§ Goal of the exercise: Go line by line through the records below. Copy whichever lines contain the string "introduce".

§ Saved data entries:
>>

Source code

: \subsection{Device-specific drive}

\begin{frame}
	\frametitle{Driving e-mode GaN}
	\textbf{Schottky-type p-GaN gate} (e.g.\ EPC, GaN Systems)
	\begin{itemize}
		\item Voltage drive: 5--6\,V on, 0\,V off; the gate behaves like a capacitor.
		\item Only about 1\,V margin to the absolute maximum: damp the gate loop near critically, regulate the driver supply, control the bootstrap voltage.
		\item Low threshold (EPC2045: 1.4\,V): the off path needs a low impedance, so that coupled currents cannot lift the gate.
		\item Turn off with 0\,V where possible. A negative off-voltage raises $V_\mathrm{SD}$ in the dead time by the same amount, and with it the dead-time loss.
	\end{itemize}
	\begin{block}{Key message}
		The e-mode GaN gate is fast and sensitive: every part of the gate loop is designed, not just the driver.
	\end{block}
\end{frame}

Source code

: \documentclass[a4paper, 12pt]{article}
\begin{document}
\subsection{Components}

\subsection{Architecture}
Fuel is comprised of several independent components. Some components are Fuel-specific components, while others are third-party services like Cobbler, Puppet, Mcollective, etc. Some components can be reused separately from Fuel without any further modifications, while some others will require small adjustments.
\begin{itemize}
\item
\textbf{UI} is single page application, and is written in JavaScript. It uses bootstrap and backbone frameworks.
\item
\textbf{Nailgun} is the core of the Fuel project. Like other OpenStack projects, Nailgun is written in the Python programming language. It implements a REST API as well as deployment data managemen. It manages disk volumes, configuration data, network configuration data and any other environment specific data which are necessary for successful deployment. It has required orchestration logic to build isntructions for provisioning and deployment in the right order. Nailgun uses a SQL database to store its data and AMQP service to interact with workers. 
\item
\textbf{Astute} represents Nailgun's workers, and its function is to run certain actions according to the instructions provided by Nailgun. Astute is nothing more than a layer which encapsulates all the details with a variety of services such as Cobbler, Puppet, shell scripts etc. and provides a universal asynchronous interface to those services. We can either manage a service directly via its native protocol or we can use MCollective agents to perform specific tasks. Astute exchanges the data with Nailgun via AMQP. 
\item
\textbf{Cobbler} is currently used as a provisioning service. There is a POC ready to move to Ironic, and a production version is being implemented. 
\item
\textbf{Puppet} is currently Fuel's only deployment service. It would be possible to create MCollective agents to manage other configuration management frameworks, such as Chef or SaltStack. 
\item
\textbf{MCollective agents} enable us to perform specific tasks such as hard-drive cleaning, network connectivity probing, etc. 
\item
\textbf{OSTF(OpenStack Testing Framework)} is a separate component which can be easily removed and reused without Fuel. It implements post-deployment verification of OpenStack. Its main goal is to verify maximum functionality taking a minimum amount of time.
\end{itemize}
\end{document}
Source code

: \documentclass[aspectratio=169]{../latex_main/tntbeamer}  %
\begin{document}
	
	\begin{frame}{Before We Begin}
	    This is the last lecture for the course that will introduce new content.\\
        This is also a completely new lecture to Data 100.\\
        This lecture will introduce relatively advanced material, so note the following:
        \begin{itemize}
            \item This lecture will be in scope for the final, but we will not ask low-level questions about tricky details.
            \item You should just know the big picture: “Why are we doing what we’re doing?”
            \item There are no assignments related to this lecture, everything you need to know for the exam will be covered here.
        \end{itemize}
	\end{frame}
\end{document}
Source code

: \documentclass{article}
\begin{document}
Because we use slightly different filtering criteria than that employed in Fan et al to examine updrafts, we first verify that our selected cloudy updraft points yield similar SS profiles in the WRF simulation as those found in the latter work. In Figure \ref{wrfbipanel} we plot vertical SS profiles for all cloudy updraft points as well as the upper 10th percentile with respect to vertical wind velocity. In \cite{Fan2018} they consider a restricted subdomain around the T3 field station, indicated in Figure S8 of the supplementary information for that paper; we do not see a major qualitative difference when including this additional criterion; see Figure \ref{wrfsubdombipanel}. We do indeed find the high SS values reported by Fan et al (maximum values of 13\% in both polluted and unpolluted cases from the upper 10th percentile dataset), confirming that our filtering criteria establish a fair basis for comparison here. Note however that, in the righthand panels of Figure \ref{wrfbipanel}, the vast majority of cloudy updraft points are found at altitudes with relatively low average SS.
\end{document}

<<

§ Exercise output:
	    This is the last lecture for the course that will introduce new content.\\
        This lecture will introduce relatively advanced material, so note the following:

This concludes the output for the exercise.